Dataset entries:
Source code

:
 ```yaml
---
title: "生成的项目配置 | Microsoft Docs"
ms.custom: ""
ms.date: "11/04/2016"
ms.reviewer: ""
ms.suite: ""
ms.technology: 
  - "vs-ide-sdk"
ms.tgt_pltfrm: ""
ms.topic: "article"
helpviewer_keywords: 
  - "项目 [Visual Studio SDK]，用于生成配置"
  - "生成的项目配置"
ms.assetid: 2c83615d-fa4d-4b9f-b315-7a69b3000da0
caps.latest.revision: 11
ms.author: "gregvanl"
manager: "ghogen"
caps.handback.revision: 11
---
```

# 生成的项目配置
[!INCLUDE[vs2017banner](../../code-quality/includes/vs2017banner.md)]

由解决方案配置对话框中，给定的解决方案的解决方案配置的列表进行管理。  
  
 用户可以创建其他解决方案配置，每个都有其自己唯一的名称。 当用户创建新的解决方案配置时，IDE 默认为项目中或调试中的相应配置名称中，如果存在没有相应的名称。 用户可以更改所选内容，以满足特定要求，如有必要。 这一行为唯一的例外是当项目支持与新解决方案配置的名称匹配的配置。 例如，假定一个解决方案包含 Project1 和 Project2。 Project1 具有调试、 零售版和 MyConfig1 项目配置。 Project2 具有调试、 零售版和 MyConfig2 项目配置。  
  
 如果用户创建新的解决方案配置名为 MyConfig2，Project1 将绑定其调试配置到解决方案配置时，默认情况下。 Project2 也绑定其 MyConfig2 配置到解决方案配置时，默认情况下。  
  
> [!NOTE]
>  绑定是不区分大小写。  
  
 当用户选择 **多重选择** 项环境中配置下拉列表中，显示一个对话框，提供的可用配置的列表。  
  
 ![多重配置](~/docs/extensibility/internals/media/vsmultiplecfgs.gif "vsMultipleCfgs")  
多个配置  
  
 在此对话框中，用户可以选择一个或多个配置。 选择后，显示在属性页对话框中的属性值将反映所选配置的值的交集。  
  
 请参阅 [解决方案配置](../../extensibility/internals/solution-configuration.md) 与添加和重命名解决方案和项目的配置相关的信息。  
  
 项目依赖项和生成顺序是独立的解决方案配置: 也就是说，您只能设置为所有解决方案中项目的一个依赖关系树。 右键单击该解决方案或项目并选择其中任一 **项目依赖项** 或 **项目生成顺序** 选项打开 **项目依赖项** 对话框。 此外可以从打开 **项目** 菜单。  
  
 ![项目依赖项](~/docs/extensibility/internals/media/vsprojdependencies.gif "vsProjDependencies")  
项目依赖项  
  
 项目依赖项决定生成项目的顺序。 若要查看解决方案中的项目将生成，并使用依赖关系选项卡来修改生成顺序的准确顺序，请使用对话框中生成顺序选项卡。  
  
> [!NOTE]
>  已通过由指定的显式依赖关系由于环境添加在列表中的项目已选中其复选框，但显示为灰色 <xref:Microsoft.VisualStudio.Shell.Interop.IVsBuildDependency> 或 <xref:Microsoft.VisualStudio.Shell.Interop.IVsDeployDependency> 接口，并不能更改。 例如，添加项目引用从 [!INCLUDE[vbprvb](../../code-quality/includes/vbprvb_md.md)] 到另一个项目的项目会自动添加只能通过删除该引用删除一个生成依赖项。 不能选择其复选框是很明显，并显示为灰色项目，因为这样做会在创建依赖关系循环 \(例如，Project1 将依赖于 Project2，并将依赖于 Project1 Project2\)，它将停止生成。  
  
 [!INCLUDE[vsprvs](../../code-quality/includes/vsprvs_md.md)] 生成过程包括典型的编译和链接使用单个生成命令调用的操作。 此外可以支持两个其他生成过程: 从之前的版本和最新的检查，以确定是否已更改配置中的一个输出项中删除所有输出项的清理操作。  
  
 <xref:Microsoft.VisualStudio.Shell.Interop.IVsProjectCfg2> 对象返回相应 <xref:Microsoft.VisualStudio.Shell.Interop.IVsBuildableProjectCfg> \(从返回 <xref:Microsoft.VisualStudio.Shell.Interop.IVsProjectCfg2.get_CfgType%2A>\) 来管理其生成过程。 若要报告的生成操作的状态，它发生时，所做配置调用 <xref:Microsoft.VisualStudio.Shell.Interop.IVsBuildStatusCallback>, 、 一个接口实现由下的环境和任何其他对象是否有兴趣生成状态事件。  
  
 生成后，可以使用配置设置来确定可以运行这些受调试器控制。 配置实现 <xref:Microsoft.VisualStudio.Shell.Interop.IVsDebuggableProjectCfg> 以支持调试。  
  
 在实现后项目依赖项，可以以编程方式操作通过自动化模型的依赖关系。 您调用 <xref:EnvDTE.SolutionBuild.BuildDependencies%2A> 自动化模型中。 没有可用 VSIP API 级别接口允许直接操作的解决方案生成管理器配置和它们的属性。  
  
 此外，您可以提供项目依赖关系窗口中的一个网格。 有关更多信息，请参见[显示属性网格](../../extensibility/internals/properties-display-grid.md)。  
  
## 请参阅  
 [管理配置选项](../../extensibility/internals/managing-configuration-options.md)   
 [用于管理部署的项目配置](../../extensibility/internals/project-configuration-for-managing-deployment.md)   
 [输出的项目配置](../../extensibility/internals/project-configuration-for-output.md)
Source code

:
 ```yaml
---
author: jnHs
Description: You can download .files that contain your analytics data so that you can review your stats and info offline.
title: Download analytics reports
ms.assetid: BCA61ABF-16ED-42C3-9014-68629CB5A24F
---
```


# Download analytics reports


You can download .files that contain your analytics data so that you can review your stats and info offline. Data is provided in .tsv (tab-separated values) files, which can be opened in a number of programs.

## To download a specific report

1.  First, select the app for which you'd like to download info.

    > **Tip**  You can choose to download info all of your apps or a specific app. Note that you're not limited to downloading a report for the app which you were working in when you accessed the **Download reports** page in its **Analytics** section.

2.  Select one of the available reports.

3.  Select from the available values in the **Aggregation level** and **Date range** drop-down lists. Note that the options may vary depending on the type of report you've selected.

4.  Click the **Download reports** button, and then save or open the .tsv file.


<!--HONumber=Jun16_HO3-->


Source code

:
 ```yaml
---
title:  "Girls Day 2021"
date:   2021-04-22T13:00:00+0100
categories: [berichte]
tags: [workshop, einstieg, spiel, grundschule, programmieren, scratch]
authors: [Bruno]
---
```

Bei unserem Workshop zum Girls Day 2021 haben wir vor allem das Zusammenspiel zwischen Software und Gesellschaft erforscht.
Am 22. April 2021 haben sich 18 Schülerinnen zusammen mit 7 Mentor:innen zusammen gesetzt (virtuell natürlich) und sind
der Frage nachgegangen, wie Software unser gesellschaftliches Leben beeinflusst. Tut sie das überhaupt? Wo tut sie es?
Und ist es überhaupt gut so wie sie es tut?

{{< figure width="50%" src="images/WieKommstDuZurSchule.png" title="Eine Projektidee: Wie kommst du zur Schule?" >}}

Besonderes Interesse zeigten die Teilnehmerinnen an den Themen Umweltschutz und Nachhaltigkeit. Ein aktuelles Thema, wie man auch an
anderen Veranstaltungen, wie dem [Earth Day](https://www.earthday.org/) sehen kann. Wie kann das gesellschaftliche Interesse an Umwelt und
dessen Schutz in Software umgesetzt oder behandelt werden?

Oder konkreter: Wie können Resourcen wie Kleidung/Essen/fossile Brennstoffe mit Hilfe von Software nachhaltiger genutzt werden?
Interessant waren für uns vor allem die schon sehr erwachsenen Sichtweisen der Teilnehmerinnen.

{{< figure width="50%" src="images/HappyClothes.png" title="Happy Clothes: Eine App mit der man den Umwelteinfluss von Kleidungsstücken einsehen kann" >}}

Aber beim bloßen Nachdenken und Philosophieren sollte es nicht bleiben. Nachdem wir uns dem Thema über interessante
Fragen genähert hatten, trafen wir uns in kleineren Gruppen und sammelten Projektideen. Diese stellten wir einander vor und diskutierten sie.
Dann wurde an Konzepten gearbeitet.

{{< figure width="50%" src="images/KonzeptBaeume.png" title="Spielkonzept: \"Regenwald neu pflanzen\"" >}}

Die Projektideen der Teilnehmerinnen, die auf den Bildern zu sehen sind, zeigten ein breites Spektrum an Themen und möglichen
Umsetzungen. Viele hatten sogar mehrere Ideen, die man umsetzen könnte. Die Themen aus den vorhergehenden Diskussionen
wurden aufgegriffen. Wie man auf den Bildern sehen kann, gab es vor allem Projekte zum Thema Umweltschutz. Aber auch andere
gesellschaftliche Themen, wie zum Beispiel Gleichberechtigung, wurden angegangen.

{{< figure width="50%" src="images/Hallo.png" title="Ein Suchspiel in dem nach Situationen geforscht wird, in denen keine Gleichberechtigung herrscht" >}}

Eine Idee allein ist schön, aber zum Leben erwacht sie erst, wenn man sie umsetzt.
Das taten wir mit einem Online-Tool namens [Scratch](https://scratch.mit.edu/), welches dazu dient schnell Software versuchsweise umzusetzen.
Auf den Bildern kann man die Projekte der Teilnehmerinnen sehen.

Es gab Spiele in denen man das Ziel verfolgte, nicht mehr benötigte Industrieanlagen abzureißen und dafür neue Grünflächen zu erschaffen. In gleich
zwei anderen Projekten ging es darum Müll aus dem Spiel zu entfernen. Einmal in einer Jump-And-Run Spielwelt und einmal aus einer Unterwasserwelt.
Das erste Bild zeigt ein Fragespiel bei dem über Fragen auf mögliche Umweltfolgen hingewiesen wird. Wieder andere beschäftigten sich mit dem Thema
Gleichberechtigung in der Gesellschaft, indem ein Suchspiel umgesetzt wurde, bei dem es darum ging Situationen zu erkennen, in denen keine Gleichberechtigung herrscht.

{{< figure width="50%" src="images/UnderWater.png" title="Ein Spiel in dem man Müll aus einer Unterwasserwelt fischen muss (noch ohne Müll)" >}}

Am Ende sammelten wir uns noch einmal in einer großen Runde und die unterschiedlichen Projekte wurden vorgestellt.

■ Task details:
If a line in the records contains "noch", report it.

■ Response area:
{{< figure width="50%" src="images/UnderWater.png" title="Ein Spiel in dem man Müll aus einer Unterwasserwelt fischen muss (noch ohne Müll)" >}}
Am Ende sammelten wir uns noch einmal in einer großen Runde und die unterschiedlichen Projekte wurden vorgestellt.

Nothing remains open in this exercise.